• **THE PROBLEM**
Each time a line of the listing holds "begin", copy that line.

• **EXTRACTED ENTRIES**

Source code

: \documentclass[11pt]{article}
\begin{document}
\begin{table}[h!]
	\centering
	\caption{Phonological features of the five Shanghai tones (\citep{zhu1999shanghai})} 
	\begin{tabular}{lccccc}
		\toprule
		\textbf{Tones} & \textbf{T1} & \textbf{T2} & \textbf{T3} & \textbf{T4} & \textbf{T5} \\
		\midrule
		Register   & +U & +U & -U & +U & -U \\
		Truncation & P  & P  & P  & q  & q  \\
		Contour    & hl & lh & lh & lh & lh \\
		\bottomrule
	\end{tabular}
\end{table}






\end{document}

• **YOUR RESPONSE**
\begin{document}
\begin{table}[h!]
	\begin{tabular}{lccccc}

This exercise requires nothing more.